From the line with "követhetjük nyomon, milyen" through the line with "felhasználó, amilyen személygépjárművel", inclusive, return each line of the data below exactly and leave the rest out.

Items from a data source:
--- START ---
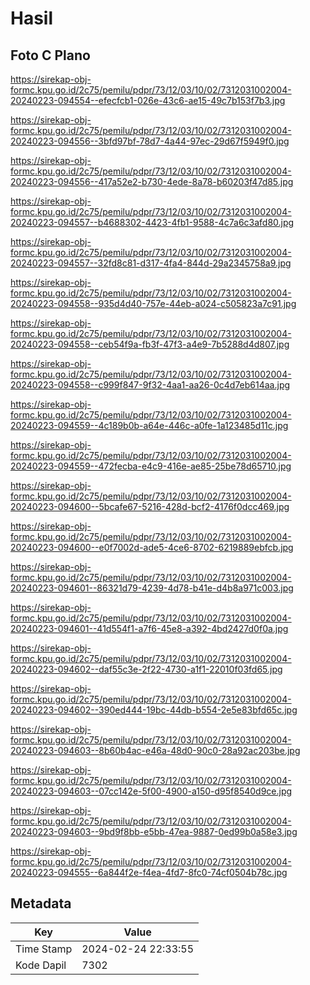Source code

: # Hasil

## Foto C Plano

https://sirekap-obj-formc.kpu.go.id/2c75/pemilu/pdpr/73/12/03/10/02/7312031002004-20240223-094554--efecfcb1-026e-43c6-ae15-49c7b153f7b3.jpg

https://sirekap-obj-formc.kpu.go.id/2c75/pemilu/pdpr/73/12/03/10/02/7312031002004-20240223-094556--3bfd97bf-78d7-4a44-97ec-29d67f5949f0.jpg

https://sirekap-obj-formc.kpu.go.id/2c75/pemilu/pdpr/73/12/03/10/02/7312031002004-20240223-094556--417a52e2-b730-4ede-8a78-b60203f47d85.jpg

https://sirekap-obj-formc.kpu.go.id/2c75/pemilu/pdpr/73/12/03/10/02/7312031002004-20240223-094557--b4688302-4423-4fb1-9588-4c7a6c3afd80.jpg

https://sirekap-obj-formc.kpu.go.id/2c75/pemilu/pdpr/73/12/03/10/02/7312031002004-20240223-094557--32fd8c81-d317-4fa4-844d-29a2345758a9.jpg

https://sirekap-obj-formc.kpu.go.id/2c75/pemilu/pdpr/73/12/03/10/02/7312031002004-20240223-094558--935d4d40-757e-44eb-a024-c505823a7c91.jpg

https://sirekap-obj-formc.kpu.go.id/2c75/pemilu/pdpr/73/12/03/10/02/7312031002004-20240223-094558--ceb54f9a-fb3f-47f3-a4e9-7b5288d4d807.jpg

https://sirekap-obj-formc.kpu.go.id/2c75/pemilu/pdpr/73/12/03/10/02/7312031002004-20240223-094558--c999f847-9f32-4aa1-aa26-0c4d7eb614aa.jpg

https://sirekap-obj-formc.kpu.go.id/2c75/pemilu/pdpr/73/12/03/10/02/7312031002004-20240223-094559--4c189b0b-a64e-446c-a0fe-1a123485d11c.jpg

https://sirekap-obj-formc.kpu.go.id/2c75/pemilu/pdpr/73/12/03/10/02/7312031002004-20240223-094559--472fecba-e4c9-416e-ae85-25be78d65710.jpg

https://sirekap-obj-formc.kpu.go.id/2c75/pemilu/pdpr/73/12/03/10/02/7312031002004-20240223-094600--5bcafe67-5216-428d-bcf2-4176f0dcc469.jpg

https://sirekap-obj-formc.kpu.go.id/2c75/pemilu/pdpr/73/12/03/10/02/7312031002004-20240223-094600--e0f7002d-ade5-4ce6-8702-6219889ebfcb.jpg

https://sirekap-obj-formc.kpu.go.id/2c75/pemilu/pdpr/73/12/03/10/02/7312031002004-20240223-094601--86321d79-4239-4d78-b41e-d4b8a971c003.jpg

https://sirekap-obj-formc.kpu.go.id/2c75/pemilu/pdpr/73/12/03/10/02/7312031002004-20240223-094601--41d554f1-a7f6-45e8-a392-4bd2427d0f0a.jpg

https://sirekap-obj-formc.kpu.go.id/2c75/pemilu/pdpr/73/12/03/10/02/7312031002004-20240223-094602--daf55c3e-2f22-4730-a1f1-22010f03fd65.jpg

https://sirekap-obj-formc.kpu.go.id/2c75/pemilu/pdpr/73/12/03/10/02/7312031002004-20240223-094602--390ed444-19bc-44db-b554-2e5e83bfd65c.jpg

https://sirekap-obj-formc.kpu.go.id/2c75/pemilu/pdpr/73/12/03/10/02/7312031002004-20240223-094603--8b60b4ac-e46a-48d0-90c0-28a92ac203be.jpg

https://sirekap-obj-formc.kpu.go.id/2c75/pemilu/pdpr/73/12/03/10/02/7312031002004-20240223-094603--07cc142e-5f00-4900-a150-d95f8540d9ce.jpg

https://sirekap-obj-formc.kpu.go.id/2c75/pemilu/pdpr/73/12/03/10/02/7312031002004-20240223-094603--9bd9f8bb-e5bb-47ea-9887-0ed99b0a58e3.jpg

https://sirekap-obj-formc.kpu.go.id/2c75/pemilu/pdpr/73/12/03/10/02/7312031002004-20240223-094555--6a844f2e-f4ea-4fd7-8fc0-74cf0504b78c.jpg


## Metadata

| Key        | Value               |
| ---------- | ------------------- |
| Time Stamp | 2024-02-24 22:33:55 |
| Kode Dapil | 7302                |




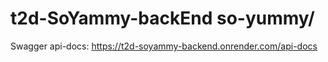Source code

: # t2d-SoYammy-backEnd so-yummy/

Swagger api-docs: https://t2d-soyammy-backend.onrender.com/api-docs
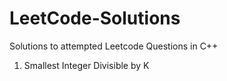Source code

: # LeetCode-Solutions
Solutions to attempted Leetcode Questions in C++

1. Smallest Integer Divisible by K
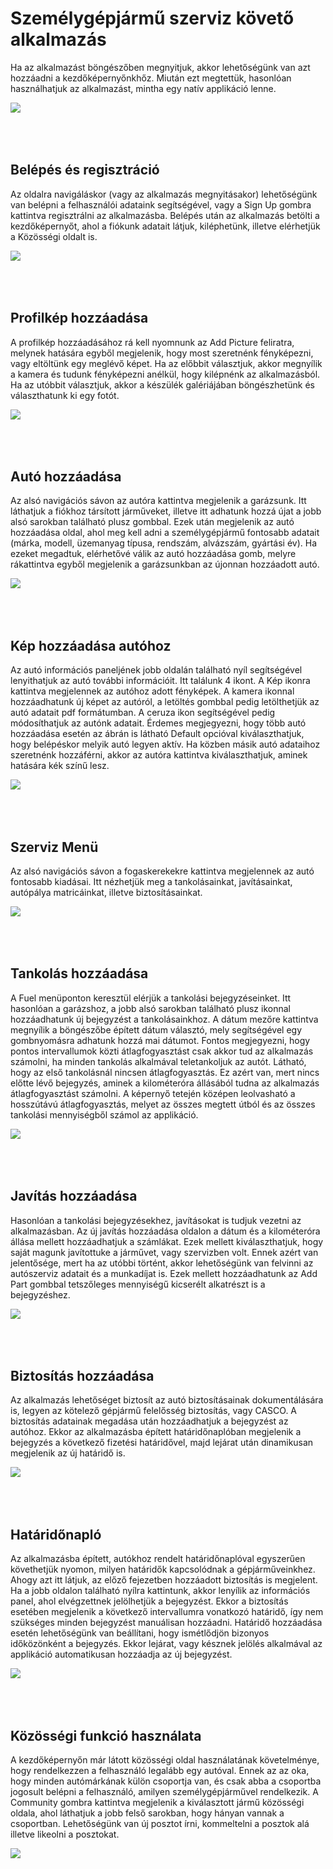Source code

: # Személygépjármű szerviz követő alkalmazás

Ha az alkalmazást böngészőben megnyitjuk, akkor lehetőségünk van azt hozzáadni a kezdőképernyőnkhőz. Miután ezt megtettük, hasonlóan használhatjuk az alkalmazást, mintha egy natív applikáció lenne.

<img src="addToHome.png" style="margin-bottom: 50px;">

## Belépés és regisztráció

Az oldalra navigáláskor (vagy az alkalmazás megnyitásakor) lehetőségünk van
belépni a felhasználói adataink segítségével, vagy a Sign Up gombra kattintva
regisztrálni az alkalmazásba. Belépés után az alkalmazás betölti a kezdőképernyőt, ahol a fiókunk adatait látjuk, kiléphetünk, illetve elérhetjük a Közösségi oldalt is.

<img src="login.png" style="margin-bottom: 50px;">

## Profilkép hozzáadása

A profilkép hozzáadásához rá kell nyomnunk az Add Picture feliratra, melynek
hatására egyből megjelenik, hogy most szeretnénk fényképezni, vagy eltöltünk egy meglévő képet. Ha az előbbit választjuk, akkor megnyílik a kamera és tudunk fényképezni anélkül, hogy kilépnénk az alkalmazásból. Ha az utóbbit választjuk, akkor a készülék galériájában böngészhetünk és választhatunk ki egy fotót.

<img src="addprofile.png" style="margin-bottom: 50px;">

## Autó hozzáadása

Az alsó navigációs sávon az autóra kattintva megjelenik a garázsunk. Itt
láthatjuk a fiókhoz társított járműveket, illetve itt adhatunk hozzá újat a jobb alsó sarokban található plusz gombbal. Ezek után megjelenik az autó hozzáadása oldal, ahol meg kell adni a személygépjármű fontosabb adatait (márka, modell, üzemanyag típusa, rendszám, alvázszám, gyártási év). Ha ezeket megadtuk, elérhetővé válik az autó hozzáadása gomb, melyre rákattintva egyből megjelenik a garázsunkban az újonnan hozzáadott autó.

<img src="addcar.png" style="margin-bottom: 50px;">

## Kép hozzáadása autóhoz

Az autó információs paneljének jobb oldalán található nyíl segítségével
lenyithatjuk az autó további információit. Itt találunk 4 ikont. A Kép ikonra kattintva megjelennek az autóhoz adott fényképek. A kamera ikonnal hozzáadhatunk új képet az autóról, a letöltés gombbal pedig letölthetjük az autó adatait pdf formátumban. A ceruza ikon segítségével pedig módosíthatjuk az autónk adatait.
Érdemes megjegyezni, hogy több autó hozzáadása esetén az ábrán is látható
Default opcióval kiválaszthatjuk, hogy belépéskor melyik autó legyen aktív. Ha közben másik autó adataihoz szeretnénk hozzáférni, akkor az autóra kattintva kiválaszthatjuk, aminek hatására kék színű lesz.

<img src="addcarpic.png" style="margin-bottom: 50px;">

## Szerviz Menü

Az alsó navigációs sávon a fogaskerekekre kattintva megjelennek az autó
fontosabb kiadásai. Itt nézhetjük meg a tankolásainkat, javításainkat, autópálya matricáinkat, illetve biztosításainkat.

<img src="fuel.png" style="margin-bottom: 50px;">

## Tankolás hozzáadása

A Fuel menüponton keresztül elérjük a tankolási bejegyzéseinket. Itt hasonlóan a garázshoz, a jobb alsó sarokban található plusz ikonnal hozzáadhatunk új bejegyzést a tankolásainkhoz.
A dátum mezőre kattintva megnyílik a böngészőbe épített dátum választó, mely
segítségével egy gombnyomásra adhatunk hozzá mai dátumot. Fontos megjegyezni,
hogy pontos intervallumok közti átlagfogyasztást csak akkor tud az alkalmazás
számolni, ha minden tankolás alkalmával teletankoljuk az autót.
Látható, hogy az első tankolásnál nincsen átlagfogyasztás. Ez azért van, mert
nincs előtte lévő bejegyzés, aminek a kilométeróra állásából tudna az alkalmazás átlagfogyasztást számolni. A képernyő tetején középen leolvasható a hosszútávú átlagfogyasztás, melyet az összes megtett útból és az összes tankolási mennyiségből számol az applikáció.

<img src="addfuel.png" style="margin-bottom: 50px;">

## Javítás hozzáadása

Hasonlóan a tankolási bejegyzésekhez, javításokat is tudjuk vezetni az
alkalmazásban.
Az új javítás hozzáadása oldalon a dátum és a kilométeróra állása mellett
hozzáadhatjuk a számlákat. Ezek mellett kiválaszthatjuk, hogy saját magunk javítottuke a járművet, vagy szervizben volt. Ennek azért van jelentősége, mert ha az utóbbi történt, akkor lehetőségünk van felvinni az autószerviz adatait és a munkadíjat is. Ezek mellett hozzáadhatunk az Add Part gombbal tetszőleges mennyiségű kicserélt alkatrészt is a bejegyzéshez.

<img src="addrepair.png" style="margin-bottom: 50px;">

##  Biztosítás hozzáadása

Az alkalmazás lehetőséget biztosít az autó biztosításainak dokumentálására is, legyen az kötelező gépjármű felelősség biztosítás, vagy CASCO. A biztosítás adatainak megadása után hozzáadhatjuk a bejegyzést az autóhoz. Ekkor az alkalmazásba épített határidőnaplóban megjelenik a bejegyzés a következő fizetési határidővel, majd lejárat után dinamikusan megjelenik az új határidő is.

<img src="addinsurance.png" style="margin-bottom: 50px;">

## Határidőnapló

Az alkalmazásba épített, autókhoz rendelt határidőnaplóval egyszerűen
követhetjük nyomon, milyen határidők kapcsolódnak a gépjárműveinkhez. Ahogy azt itt látjuk, az előző fejezetben hozzáadott biztosítás is megjelent. Ha a jobb oldalon található nyílra kattintunk, akkor lenyílik az információs panel, ahol elvégzettnek jelölhetjük a bejegyzést. Ekkor a biztosítás esetében megjelenik a következő intervallumra vonatkozó határidő, így nem szükséges minden bejegyzést manuálisan hozzáadni.
Határidő hozzáadása esetén lehetőségünk van beállítani, hogy ismétlődjön
bizonyos időközönként a bejegyzés. Ekkor lejárat, vagy késznek jelölés alkalmával az applikáció automatikusan hozzáadja az új bejegyzést.

<img src="adddeadline.png" style="margin-bottom: 50px;">

## Közösségi funkció használata

A kezdőképernyőn már látott közösségi oldal használatának követelménye, hogy
rendelkezzen a felhasználó legalább egy autóval. Ennek az az oka, hogy minden
autómárkának külön csoportja van, és csak abba a csoportba jogosult belépni a
felhasználó, amilyen személygépjárművel rendelkezik.
A Community gombra kattintva megjelenik a kiválasztott jármű közösségi
oldala, ahol láthatjuk a jobb felső sarokban, hogy hányan vannak a csoportban. Lehetőségünk van új posztot írni, kommeltelni a posztok alá illetve likeolni a posztokat.

<img src="community.png" style="margin-bottom: 50px;">
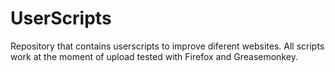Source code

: # UserScripts
Repository that contains userscripts to improve diferent websites. All scripts work at the moment of upload tested with Firefox and Greasemonkey.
--- END ---
Exercise output:
követhetjük nyomon, milyen határidők kapcsolódnak a gépjárműveinkhez. Ahogy azt itt látjuk, az előző fejezetben hozzáadott biztosítás is megjelent. Ha a jobb oldalon található nyílra kattintunk, akkor lenyílik az információs panel, ahol elvégzettnek jelölhetjük a bejegyzést. Ekkor a biztosítás esetében megjelenik a következő intervallumra vonatkozó határidő, így nem szükséges minden bejegyzést manuálisan hozzáadni.
Határidő hozzáadása esetén lehetőségünk van beállítani, hogy ismétlődjön
bizonyos időközönként a bejegyzés. Ekkor lejárat, vagy késznek jelölés alkalmával az applikáció automatikusan hozzáadja az új bejegyzést.

<img src="adddeadline.png" style="margin-bottom: 50px;">

## Közösségi funkció használata

A kezdőképernyőn már látott közösségi oldal használatának követelménye, hogy
rendelkezzen a felhasználó legalább egy autóval. Ennek az az oka, hogy minden
autómárkának külön csoportja van, és csak abba a csoportba jogosult belépni a
felhasználó, amilyen személygépjárművel rendelkezik.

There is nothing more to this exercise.